# [About this exercise]
Print, without alteration, the lines that extend from the one holding "git push -u" to the final line of the listing below.

# [Given data]
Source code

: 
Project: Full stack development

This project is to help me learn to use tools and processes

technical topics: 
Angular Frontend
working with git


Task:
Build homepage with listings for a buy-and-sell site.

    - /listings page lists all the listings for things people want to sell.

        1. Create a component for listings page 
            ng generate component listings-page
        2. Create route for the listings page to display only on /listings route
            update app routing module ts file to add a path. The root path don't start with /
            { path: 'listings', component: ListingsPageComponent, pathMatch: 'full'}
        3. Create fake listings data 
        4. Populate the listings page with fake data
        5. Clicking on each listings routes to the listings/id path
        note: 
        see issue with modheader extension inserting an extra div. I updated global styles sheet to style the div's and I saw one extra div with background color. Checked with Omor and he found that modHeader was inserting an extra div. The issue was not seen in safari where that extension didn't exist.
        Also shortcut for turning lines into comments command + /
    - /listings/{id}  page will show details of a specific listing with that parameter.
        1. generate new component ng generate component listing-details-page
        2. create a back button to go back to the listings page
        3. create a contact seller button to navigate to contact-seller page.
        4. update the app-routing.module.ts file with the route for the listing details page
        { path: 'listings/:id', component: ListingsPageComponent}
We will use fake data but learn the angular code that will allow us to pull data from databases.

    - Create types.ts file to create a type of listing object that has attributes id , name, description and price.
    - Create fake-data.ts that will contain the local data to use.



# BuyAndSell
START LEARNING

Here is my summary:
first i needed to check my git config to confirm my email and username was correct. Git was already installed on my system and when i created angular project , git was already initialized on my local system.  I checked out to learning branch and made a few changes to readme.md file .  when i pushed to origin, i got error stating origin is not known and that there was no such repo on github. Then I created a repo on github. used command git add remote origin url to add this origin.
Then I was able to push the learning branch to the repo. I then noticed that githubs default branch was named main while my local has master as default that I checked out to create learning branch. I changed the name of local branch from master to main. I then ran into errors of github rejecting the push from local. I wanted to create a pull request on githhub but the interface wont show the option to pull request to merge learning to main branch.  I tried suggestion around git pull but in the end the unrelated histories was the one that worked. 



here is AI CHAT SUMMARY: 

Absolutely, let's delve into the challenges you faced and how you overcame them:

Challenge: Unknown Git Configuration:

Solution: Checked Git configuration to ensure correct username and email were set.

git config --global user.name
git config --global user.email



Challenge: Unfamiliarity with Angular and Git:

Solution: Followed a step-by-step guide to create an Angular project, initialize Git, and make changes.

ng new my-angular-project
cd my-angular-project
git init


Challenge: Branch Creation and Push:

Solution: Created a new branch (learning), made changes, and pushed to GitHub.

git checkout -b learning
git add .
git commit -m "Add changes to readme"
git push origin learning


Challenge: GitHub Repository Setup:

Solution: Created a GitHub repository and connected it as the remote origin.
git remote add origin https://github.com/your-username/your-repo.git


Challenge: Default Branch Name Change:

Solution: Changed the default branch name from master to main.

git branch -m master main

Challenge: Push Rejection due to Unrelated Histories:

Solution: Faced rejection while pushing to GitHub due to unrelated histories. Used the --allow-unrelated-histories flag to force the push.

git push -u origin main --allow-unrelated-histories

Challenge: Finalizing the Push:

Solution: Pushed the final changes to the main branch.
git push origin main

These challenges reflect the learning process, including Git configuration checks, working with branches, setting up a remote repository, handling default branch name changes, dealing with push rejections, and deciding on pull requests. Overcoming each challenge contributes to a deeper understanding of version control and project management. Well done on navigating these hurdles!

# [Reply to the exercise]
git push -u origin main --allow-unrelated-histories

Challenge: Finalizing the Push:

Solution: Pushed the final changes to the main branch.
git push origin main

These challenges reflect the learning process, including Git configuration checks, working with branches, setting up a remote repository, handling default branch name changes, dealing with push rejections, and deciding on pull requests. Overcoming each challenge contributes to a deeper understanding of version control and project management. Well done on navigating these hurdles!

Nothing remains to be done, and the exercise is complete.